Museum records were searched and the mystery was resolved. In 1917, heirs of the artist Gabriel von Max had donated the collection of 20 mummies to the museum. They were thought to have been lost during the chaos of World War II.

Science defies time

Scientists soon began to study the remains with modern forensic methods. What came to be known as the German Mummy Project used computer tomography, MRIs, radio carbon dating and DNA analysis to learn the mummies' stories.

Researchers were able to study the mummies without unwrapping them and with a minimum of invasive techniques, project leaders say. Mummies were soon gathered from other institutions across Europe for examination.

Tests told much: Diet, age, cause of death and even religious origin were detailed. A healed scar on the chest of a tattooed woman from Chile mummified 800 years ago showed that she was well-cared-for in life and probably benefited from whatever medical knowledge was available, Gill-Frerking says.

Examination of what is known as the Orlovits family mummies - father, mother and 1-year-old son found in a crypt in Hungary in 1994 - showed they were probably victims of an epidemic in the early 1800s called the "white plague," known today as tuberculosis.

Signs of respect

Gill-Frerking says the German Mummy Project is internationally recognized for its dignified approach. "I work hard to treat these mummies as a family member," she says.

Visitors get a three-minute orientation video before entering. "We don't present it in such a way that you walk right in and, wham, you're face to face with a mummy," she says.

Light, temperature and humidity are controlled to guard against damage. No cellphones or photography are permitted. During the exhibition in Los Angeles, 50 percent of the visitors were families with children.

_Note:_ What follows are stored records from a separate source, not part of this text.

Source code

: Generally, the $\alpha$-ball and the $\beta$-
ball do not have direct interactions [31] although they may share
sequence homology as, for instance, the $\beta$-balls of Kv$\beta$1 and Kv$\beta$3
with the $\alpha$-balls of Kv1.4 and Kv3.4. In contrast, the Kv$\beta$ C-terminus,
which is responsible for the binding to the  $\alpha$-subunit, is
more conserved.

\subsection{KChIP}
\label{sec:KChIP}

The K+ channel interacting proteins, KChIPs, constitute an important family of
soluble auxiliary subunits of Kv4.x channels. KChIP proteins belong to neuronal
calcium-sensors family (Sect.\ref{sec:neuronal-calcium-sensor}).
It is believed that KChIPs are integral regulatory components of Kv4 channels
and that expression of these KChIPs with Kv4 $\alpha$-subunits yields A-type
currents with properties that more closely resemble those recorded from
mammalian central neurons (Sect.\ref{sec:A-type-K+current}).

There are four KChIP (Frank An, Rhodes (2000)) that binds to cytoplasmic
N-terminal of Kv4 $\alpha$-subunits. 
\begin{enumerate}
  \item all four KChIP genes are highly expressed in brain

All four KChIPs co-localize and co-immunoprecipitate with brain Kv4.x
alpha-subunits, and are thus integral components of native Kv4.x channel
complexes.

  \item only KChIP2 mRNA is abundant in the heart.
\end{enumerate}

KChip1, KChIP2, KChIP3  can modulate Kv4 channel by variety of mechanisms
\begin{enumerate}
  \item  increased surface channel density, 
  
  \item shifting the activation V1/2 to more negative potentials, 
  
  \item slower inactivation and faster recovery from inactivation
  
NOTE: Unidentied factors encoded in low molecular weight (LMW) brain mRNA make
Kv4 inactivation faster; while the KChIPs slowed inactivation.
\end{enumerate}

John Mackay, Discovery Place's president, says the exhibit is engineered so people can make a personal connection with the specimens, while stressing the science involved. "You come to understand that these are people with real stories."

Mackay says prior exhibitions of "Body Worlds" and "Pompeii" have taught the museum staff that the public has an intense curiosity about the mysteries of death, on several levels.

"People are interested in connecting with the afterlife," he says. "Here they can do that on both the scientific and spiritual level."